If you marry after federal retirement you may elect to provide a survivor annuity but the process differs from the one used for those who are married at retirement.
Within two years of your marriage, send a copy of your marriage certificate to OPM, Retirement Operations Center, Post Office Box 45, Boyers, PA, 16017-0045 and tell OPM you intend to provide survivor benefits for your new husband or wife.
Under the Civil Service Retirement System, you can elect any portion of your annuity as the base for the survivor benefit payable in the event of your death. The survivor benefit will be 55 percent of the base elected.

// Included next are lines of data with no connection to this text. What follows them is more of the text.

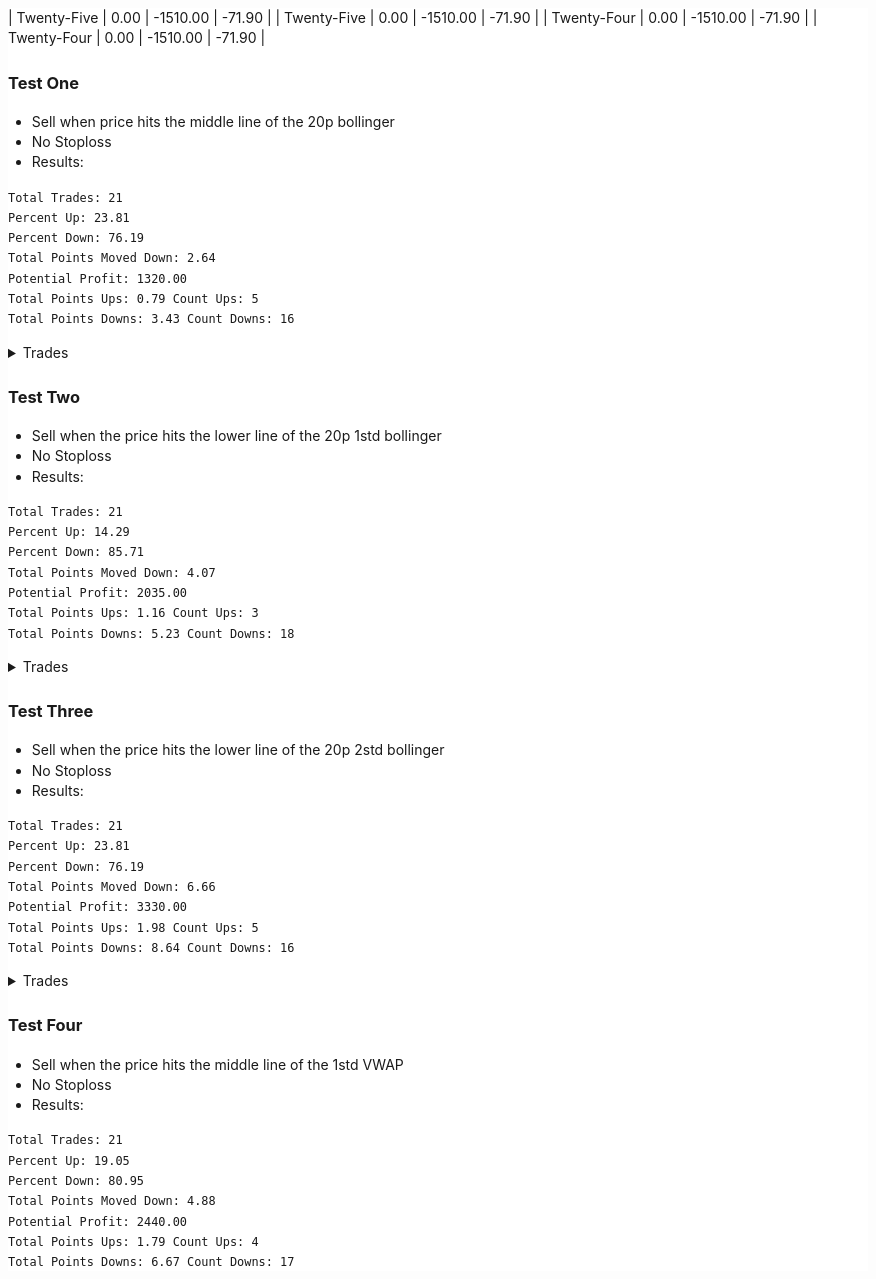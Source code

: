 | Twenty-Five | 0.00 | -1510.00 | -71.90 |     | Twenty-Five | 0.00 | -1510.00 | -71.90 |
| Twenty-Four | 0.00 | -1510.00 | -71.90 |     | Twenty-Four | 0.00 | -1510.00 | -71.90 |

### Test One
* Sell when price hits the middle line of the 20p bollinger
* No Stoploss
* Results:
```
Total Trades: 21
Percent Up: 23.81
Percent Down: 76.19
Total Points Moved Down: 2.64
Potential Profit: 1320.00
Total Points Ups: 0.79 Count Ups: 5
Total Points Downs: 3.43 Count Downs: 16
```

<details><summary>Trades</summary></details>

### Test Two
* Sell when the price hits the lower line of the 20p 1std bollinger
* No Stoploss
* Results:
```
Total Trades: 21
Percent Up: 14.29
Percent Down: 85.71
Total Points Moved Down: 4.07
Potential Profit: 2035.00
Total Points Ups: 1.16 Count Ups: 3
Total Points Downs: 5.23 Count Downs: 18
```

<details><summary>Trades</summary></details>

### Test Three
* Sell when the price hits the lower line of the 20p 2std bollinger
* No Stoploss
* Results:
```
Total Trades: 21
Percent Up: 23.81
Percent Down: 76.19
Total Points Moved Down: 6.66
Potential Profit: 3330.00
Total Points Ups: 1.98 Count Ups: 5
Total Points Downs: 8.64 Count Downs: 16
```

<details><summary>Trades</summary></details>

### Test Four
* Sell when the price hits the middle line of the 1std VWAP
* No Stoploss
* Results:
```
Total Trades: 21
Percent Up: 19.05
Percent Down: 80.95
Total Points Moved Down: 4.88
Potential Profit: 2440.00
Total Points Ups: 1.79 Count Ups: 4
Total Points Downs: 6.67 Count Downs: 17
```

The cost will be 2.5 percent of the first $3,600 of your basic annuity, plus 10 percent of the remainder of your basic annuity, up to the amount you have chosen as the base for the survivor benefit.

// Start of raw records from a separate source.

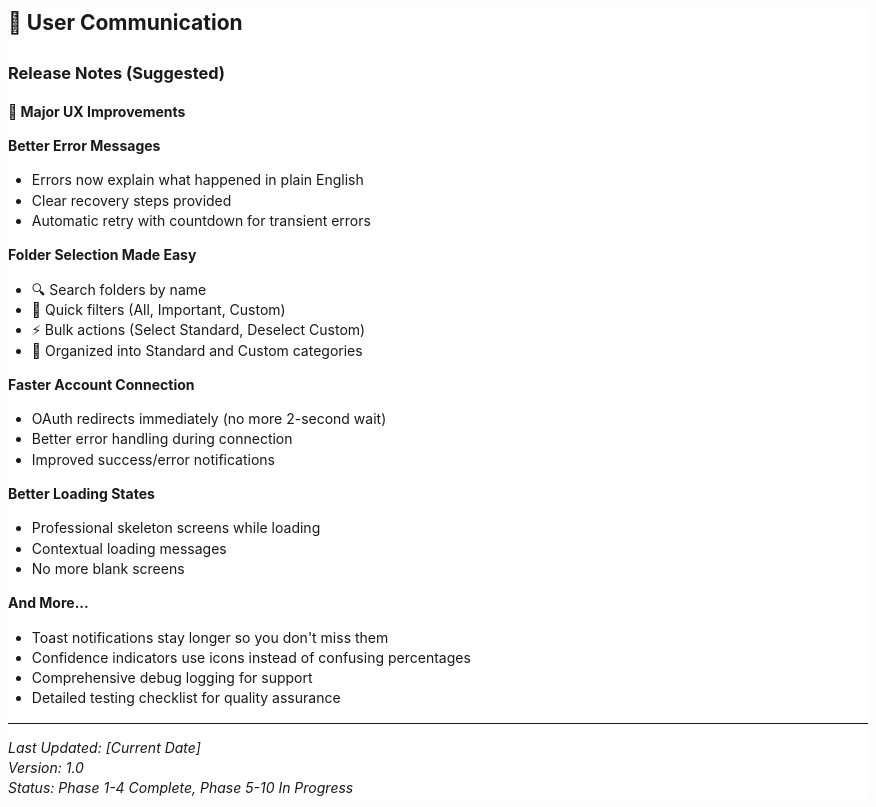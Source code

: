 
## 📝 User Communication

### Release Notes (Suggested)

**🎉 Major UX Improvements**

**Better Error Messages**

- Errors now explain what happened in plain English
- Clear recovery steps provided
- Automatic retry with countdown for transient errors

**Folder Selection Made Easy**

- 🔍 Search folders by name
- 🎯 Quick filters (All, Important, Custom)
- ⚡ Bulk actions (Select Standard, Deselect Custom)
- 📂 Organized into Standard and Custom categories

**Faster Account Connection**

- OAuth redirects immediately (no more 2-second wait)
- Better error handling during connection
- Improved success/error notifications

**Better Loading States**

- Professional skeleton screens while loading
- Contextual loading messages
- No more blank screens

**And More...**

- Toast notifications stay longer so you don't miss them
- Confidence indicators use icons instead of confusing percentages
- Comprehensive debug logging for support
- Detailed testing checklist for quality assurance

---

_Last Updated: [Current Date]_  
_Version: 1.0_  
_Status: Phase 1-4 Complete, Phase 5-10 In Progress_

Under the Federal Employees Retirement System, you can elect either a full survivor benefit (50 percent of your unreduced annual basic benefit), or a partial survivor benefit (25 percent). The cost will be a reduction of 10 percent of your basic annuity for the former and 5 percent for the latter.
In addition, under either system there will be a permanent actuarial reduction equal to the difference between the new annuity rate with the survivor benefit and the old one without the survivor benefit since your retirement, plus 6 percent interest. The actuarial reduction continues even if the marriage ends.

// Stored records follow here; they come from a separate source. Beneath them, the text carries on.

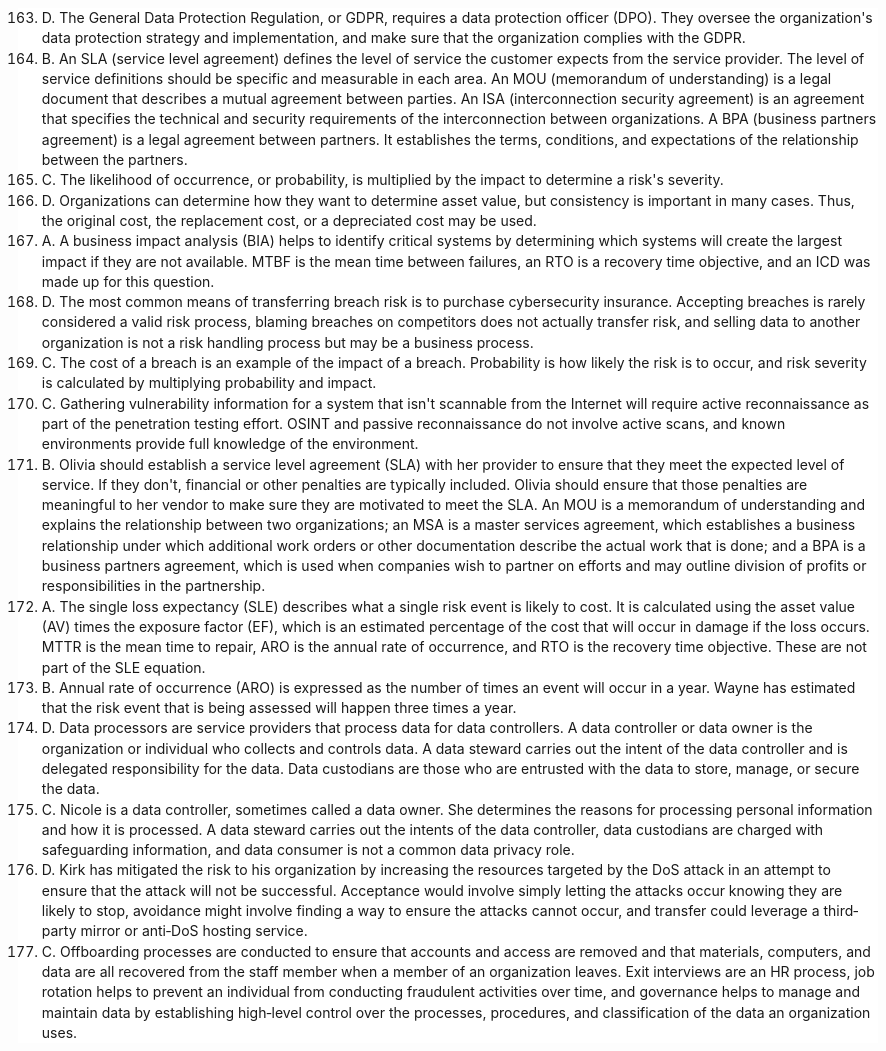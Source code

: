 163. D. The General Data Protection Regulation, or GDPR, requires a data protection officer (DPO). They oversee the organization's data protection strategy and implementation, and make sure that the organization complies with the GDPR.
164. B. An SLA (service level agreement) defines the level of service the customer expects from the service provider. The level of service definitions should be specific and measurable in each area. An MOU (memorandum of understanding) is a legal document that describes a mutual agreement between parties. An ISA (interconnection security agreement) is an agreement that specifies the technical and security requirements of the interconnection between organizations. A BPA (business partners agreement) is a legal agreement between partners. It establishes the terms, conditions, and expectations of the relationship between the partners.
165. C. The likelihood of occurrence, or probability, is multiplied by the impact to determine a risk's severity.
166. D. Organizations can determine how they want to determine asset value, but consistency is important in many cases. Thus, the original cost, the replacement cost, or a depreciated cost may be used.
167. A. A business impact analysis (BIA) helps to identify critical systems by determining which systems will create the largest impact if they are not available. MTBF is the mean time between failures, an RTO is a recovery time objective, and an ICD was made up for this question.
168. D. The most common means of transferring breach risk is to purchase cybersecurity insurance. Accepting breaches is rarely considered a valid risk process, blaming breaches on competitors does not actually transfer risk, and selling data to another organization is not a risk handling process but may be a business process.
169. C. The cost of a breach is an example of the impact of a breach. Probability is how likely the risk is to occur, and risk severity is calculated by multiplying probability and impact.
170. C. Gathering vulnerability information for a system that isn't scannable from the Internet will require active reconnaissance as part of the penetration testing effort. OSINT and passive reconnaissance do not involve active scans, and known environments provide full knowledge of the environment.
171. B. Olivia should establish a service level agreement (SLA) with her provider to ensure that they meet the expected level of service. If they don't, financial or other penalties are typically included. Olivia should ensure that those penalties are meaningful to her vendor to make sure they are motivated to meet the SLA. An MOU is a memorandum of understanding and explains the relationship between two organizations; an MSA is a master services agreement, which establishes a business relationship under which additional work orders or other documentation describe the actual work that is done; and a BPA is a business partners agreement, which is used when companies wish to partner on efforts and may outline division of profits or responsibilities in the partnership.
172. A. The single loss expectancy (SLE) describes what a single risk event is likely to cost. It is calculated using the asset value (AV) times the exposure factor (EF), which is an estimated percentage of the cost that will occur in damage if the loss occurs. MTTR is the mean time to repair, ARO is the annual rate of occurrence, and RTO is the recovery time objective. These are not part of the SLE equation.
173. B. Annual rate of occurrence (ARO) is expressed as the number of times an event will occur in a year. Wayne has estimated that the risk event that is being assessed will happen three times a year.
174. D. Data processors are service providers that process data for data controllers. A data controller or data owner is the organization or individual who collects and controls data. A data steward carries out the intent of the data controller and is delegated responsibility for the data. Data custodians are those who are entrusted with the data to store, manage, or secure the data.
175. C. Nicole is a data controller, sometimes called a data owner. She determines the reasons for processing personal information and how it is processed. A data steward carries out the intents of the data controller, data custodians are charged with safeguarding information, and data consumer is not a common data privacy role.
176. D. Kirk has mitigated the risk to his organization by increasing the resources targeted by the DoS attack in an attempt to ensure that the attack will not be successful. Acceptance would involve simply letting the attacks occur knowing they are likely to stop, avoidance might involve finding a way to ensure the attacks cannot occur, and transfer could leverage a third‐party mirror or anti‐DoS hosting service.
177. C. Offboarding processes are conducted to ensure that accounts and access are removed and that materials, computers, and data are all recovered from the staff member when a member of an organization leaves. Exit interviews are an HR process, job rotation helps to prevent an individual from conducting fraudulent activities over time, and governance helps to manage and maintain data by establishing high‐level control over the processes, procedures, and classification of the data an organization uses.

If you do not provide a survivor benefit for your new spouse, he or she will not receive a monthly benefit payment after your death. Nor will your spouse be able to continue coverage under the Federal Employees Health Benefits program, or eligible to initially enroll in the Federal Long Term Care Insurance Program after your death, unless otherwise eligible.
If you were married at retirement, experience the end of the marriage (through death, divorce, or annulment), and marry again, you must notify OPM in writing within two years after the marriage if you want to elect a reduction in your annuity to provide a survivor annuity for your new spouse. (Note: If you remarry the same person to whom you were married at retirement, you cannot elect a survivor annuity greater than the one you elected at retirement.)
You may also want to change the designated beneficiary for any money in the retirement fund remaining upon your death and any unpaid annuity.